#### To do
For each line of the data that includes the word "frontend", copy the line.

BEGIN Extracted records

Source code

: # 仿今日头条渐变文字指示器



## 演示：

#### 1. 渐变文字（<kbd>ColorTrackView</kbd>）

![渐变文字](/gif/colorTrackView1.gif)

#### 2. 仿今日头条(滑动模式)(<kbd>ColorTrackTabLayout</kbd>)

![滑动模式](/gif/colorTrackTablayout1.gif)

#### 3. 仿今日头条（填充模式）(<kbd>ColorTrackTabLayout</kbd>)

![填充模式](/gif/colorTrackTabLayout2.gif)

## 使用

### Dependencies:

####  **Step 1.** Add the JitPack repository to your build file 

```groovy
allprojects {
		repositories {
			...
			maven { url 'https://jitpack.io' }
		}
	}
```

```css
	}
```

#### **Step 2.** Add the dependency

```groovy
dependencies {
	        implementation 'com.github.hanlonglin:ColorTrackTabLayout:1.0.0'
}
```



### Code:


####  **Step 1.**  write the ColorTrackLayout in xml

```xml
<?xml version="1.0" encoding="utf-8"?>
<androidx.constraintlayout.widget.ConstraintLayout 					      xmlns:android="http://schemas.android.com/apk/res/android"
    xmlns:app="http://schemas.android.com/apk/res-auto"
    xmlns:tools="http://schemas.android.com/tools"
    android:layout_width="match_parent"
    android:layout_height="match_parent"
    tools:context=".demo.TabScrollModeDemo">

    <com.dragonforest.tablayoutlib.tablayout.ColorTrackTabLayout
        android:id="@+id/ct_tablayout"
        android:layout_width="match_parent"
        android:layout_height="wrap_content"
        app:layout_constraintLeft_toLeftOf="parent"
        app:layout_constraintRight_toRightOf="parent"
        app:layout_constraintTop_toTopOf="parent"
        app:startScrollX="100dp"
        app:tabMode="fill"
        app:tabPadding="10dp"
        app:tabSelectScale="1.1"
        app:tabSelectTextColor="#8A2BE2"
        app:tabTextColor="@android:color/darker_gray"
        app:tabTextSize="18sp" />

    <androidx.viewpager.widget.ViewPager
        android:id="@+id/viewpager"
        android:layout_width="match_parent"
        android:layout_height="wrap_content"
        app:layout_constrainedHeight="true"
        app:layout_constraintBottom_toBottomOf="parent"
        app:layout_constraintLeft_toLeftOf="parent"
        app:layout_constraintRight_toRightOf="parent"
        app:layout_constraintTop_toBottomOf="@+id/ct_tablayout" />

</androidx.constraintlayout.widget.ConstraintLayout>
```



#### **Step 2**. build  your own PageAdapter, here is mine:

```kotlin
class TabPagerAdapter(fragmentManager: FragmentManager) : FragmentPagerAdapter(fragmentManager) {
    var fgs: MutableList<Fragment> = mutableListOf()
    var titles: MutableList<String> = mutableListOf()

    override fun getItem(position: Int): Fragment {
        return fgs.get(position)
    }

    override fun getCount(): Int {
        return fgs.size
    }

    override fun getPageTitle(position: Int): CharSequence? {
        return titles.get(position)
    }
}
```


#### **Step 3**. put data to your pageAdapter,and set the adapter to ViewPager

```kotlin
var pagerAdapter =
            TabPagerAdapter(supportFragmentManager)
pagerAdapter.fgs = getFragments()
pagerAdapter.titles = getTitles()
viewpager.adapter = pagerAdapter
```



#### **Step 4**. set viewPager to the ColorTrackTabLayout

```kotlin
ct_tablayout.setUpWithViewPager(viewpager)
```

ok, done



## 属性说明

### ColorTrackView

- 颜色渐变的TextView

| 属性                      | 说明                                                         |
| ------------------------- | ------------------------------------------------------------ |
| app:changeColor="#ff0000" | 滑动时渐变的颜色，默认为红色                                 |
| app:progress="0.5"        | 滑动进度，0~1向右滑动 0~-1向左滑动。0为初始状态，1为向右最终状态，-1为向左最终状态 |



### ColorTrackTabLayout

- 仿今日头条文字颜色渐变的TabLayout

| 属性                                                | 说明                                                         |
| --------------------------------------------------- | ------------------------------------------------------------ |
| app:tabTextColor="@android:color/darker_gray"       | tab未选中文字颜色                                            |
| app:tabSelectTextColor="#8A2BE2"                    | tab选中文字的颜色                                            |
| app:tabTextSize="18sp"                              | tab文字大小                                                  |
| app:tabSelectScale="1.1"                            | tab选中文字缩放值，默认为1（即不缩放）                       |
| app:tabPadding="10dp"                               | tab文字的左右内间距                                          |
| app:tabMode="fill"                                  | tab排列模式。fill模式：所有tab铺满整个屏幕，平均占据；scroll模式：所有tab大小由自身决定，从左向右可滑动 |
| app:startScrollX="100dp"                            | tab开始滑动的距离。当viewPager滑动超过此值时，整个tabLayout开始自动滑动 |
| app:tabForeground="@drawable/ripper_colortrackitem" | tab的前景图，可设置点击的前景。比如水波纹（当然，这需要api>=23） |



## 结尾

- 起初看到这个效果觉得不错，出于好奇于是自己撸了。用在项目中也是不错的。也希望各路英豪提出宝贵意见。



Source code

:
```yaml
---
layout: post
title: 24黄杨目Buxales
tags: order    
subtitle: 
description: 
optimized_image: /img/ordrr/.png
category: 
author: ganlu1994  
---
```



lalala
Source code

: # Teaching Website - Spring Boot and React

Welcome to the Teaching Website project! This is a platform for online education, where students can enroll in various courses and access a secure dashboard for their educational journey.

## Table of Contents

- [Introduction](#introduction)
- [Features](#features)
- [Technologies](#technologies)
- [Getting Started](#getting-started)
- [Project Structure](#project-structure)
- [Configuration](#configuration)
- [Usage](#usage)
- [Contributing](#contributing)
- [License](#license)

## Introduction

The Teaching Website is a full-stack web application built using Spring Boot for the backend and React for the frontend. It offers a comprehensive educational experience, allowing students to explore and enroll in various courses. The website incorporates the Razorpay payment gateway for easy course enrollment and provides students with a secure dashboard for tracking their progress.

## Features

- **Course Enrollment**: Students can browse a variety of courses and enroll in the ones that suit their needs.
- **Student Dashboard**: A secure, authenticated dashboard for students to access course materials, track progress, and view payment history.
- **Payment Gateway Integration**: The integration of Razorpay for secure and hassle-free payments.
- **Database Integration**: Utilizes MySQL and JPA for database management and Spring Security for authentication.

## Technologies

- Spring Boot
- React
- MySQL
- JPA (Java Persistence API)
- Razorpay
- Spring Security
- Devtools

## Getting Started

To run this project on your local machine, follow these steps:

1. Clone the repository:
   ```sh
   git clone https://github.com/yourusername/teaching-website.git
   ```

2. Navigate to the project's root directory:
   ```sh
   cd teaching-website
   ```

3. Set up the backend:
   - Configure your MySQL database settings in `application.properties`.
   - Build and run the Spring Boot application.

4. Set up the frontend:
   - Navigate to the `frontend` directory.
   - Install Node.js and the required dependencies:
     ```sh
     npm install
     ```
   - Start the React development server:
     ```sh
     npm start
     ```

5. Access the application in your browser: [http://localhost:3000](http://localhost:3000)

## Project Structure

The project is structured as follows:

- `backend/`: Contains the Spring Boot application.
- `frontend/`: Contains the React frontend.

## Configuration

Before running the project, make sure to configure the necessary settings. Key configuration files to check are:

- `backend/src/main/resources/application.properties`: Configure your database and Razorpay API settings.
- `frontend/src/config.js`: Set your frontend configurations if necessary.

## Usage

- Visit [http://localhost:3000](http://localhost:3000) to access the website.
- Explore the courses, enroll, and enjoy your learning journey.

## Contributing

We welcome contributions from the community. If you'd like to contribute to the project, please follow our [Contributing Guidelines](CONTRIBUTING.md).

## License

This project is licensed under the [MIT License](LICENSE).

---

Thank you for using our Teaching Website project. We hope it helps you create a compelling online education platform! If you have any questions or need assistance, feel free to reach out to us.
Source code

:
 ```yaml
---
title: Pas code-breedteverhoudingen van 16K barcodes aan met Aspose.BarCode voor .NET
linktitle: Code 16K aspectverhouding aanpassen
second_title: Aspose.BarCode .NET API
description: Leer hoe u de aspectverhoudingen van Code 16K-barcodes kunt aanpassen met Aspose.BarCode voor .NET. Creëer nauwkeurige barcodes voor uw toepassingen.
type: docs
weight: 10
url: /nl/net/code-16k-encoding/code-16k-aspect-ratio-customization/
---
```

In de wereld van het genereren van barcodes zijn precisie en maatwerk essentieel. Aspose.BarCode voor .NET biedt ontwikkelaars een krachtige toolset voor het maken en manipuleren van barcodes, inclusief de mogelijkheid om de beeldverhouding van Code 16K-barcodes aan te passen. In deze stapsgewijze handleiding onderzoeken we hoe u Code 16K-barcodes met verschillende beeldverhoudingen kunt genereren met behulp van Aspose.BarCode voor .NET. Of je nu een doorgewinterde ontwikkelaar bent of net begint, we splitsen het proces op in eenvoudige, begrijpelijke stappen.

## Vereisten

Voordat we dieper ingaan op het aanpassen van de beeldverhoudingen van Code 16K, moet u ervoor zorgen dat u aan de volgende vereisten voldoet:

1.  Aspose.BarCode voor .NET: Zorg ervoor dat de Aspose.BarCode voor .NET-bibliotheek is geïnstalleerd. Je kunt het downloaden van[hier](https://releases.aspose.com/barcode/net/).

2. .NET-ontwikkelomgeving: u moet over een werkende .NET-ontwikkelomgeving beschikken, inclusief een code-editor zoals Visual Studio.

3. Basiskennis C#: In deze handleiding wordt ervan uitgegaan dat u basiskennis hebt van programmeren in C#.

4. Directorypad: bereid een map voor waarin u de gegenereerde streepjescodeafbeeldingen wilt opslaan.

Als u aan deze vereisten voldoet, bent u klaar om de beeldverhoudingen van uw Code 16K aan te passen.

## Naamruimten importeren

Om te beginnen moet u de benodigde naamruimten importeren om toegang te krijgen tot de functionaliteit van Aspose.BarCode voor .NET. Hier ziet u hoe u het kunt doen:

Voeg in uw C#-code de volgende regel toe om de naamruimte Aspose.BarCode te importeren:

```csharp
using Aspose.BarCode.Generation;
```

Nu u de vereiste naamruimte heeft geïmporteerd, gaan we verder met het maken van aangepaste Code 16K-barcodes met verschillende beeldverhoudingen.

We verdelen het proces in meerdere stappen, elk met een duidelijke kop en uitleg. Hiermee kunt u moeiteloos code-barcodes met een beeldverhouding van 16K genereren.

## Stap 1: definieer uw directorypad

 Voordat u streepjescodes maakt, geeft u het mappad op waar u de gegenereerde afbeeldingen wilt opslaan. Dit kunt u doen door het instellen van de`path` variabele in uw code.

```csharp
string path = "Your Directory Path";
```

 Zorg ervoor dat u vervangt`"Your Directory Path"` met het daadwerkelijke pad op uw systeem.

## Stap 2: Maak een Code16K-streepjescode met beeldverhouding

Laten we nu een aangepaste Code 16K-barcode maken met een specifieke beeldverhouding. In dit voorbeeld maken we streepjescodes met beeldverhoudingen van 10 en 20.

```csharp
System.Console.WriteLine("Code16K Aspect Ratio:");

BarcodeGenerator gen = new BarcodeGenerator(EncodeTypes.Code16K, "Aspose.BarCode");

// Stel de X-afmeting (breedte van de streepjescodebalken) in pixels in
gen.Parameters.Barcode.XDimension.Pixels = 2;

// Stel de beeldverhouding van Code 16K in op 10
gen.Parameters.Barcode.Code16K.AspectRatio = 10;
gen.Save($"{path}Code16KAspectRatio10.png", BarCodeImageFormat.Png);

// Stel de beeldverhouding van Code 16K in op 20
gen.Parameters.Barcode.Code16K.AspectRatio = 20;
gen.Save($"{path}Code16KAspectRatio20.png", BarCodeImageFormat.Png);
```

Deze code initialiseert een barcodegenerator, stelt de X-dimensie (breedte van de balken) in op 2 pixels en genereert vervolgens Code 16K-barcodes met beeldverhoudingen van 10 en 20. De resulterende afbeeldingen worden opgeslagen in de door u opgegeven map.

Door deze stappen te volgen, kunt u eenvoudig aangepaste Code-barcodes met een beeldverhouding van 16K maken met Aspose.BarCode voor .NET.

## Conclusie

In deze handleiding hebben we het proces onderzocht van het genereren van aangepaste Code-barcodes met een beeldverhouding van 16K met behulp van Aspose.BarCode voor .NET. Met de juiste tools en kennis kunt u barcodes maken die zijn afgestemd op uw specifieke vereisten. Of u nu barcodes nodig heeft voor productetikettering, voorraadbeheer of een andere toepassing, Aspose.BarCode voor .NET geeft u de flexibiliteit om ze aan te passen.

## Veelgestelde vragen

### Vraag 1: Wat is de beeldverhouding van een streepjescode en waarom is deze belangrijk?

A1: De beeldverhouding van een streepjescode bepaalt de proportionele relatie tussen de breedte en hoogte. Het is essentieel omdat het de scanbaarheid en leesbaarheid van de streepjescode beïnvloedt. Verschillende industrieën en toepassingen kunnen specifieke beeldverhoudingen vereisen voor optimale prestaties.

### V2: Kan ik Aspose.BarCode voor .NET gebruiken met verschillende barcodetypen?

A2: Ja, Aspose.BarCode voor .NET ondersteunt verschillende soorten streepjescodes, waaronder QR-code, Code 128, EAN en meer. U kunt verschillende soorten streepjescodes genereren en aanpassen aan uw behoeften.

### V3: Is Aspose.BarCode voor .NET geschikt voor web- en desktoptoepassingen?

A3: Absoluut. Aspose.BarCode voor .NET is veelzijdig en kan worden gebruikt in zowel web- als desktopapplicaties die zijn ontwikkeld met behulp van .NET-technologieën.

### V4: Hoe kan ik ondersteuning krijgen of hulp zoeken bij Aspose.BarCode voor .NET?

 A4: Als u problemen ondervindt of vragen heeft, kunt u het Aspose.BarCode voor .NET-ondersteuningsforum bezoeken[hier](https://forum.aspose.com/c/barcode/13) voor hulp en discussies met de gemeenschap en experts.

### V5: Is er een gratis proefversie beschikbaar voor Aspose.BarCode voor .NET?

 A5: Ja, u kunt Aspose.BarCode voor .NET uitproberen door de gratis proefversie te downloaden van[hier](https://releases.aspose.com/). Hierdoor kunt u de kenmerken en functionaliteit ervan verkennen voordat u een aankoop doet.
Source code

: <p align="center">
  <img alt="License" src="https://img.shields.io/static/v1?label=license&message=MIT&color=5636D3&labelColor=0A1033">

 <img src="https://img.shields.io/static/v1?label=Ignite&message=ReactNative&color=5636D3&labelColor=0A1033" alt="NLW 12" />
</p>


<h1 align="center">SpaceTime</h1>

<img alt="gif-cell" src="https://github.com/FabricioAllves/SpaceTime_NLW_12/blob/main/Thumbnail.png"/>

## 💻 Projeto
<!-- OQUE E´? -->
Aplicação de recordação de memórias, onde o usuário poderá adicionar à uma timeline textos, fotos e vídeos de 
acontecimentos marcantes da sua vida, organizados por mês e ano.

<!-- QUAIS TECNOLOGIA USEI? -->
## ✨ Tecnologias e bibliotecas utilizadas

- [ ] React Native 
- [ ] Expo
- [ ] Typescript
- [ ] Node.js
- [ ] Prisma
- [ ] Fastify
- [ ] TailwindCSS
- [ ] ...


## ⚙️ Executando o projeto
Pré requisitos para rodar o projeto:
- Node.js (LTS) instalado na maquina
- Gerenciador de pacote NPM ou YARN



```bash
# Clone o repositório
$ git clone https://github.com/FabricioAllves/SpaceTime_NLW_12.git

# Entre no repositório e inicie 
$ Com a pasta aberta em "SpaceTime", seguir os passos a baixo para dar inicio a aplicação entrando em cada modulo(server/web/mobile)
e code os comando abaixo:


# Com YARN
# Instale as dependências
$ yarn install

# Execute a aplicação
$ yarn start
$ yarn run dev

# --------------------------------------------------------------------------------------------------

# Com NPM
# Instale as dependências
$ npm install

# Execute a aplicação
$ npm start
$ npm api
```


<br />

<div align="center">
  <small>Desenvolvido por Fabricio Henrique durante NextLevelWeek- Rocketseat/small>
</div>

END Extracted records

#### Answer area
The Teaching Website is a full-stack web application built using Spring Boot for the backend and React for the frontend. It offers a comprehensive educational experience, allowing students to explore and enroll in various courses. The website incorporates the Razorpay payment gateway for easy course enrollment and provides students with a secure dashboard for tracking their progress.
4. Set up the frontend:
   - Navigate to the `frontend` directory.
- `frontend/`: Contains the React frontend.
- `frontend/src/config.js`: Set your frontend configurations if necessary.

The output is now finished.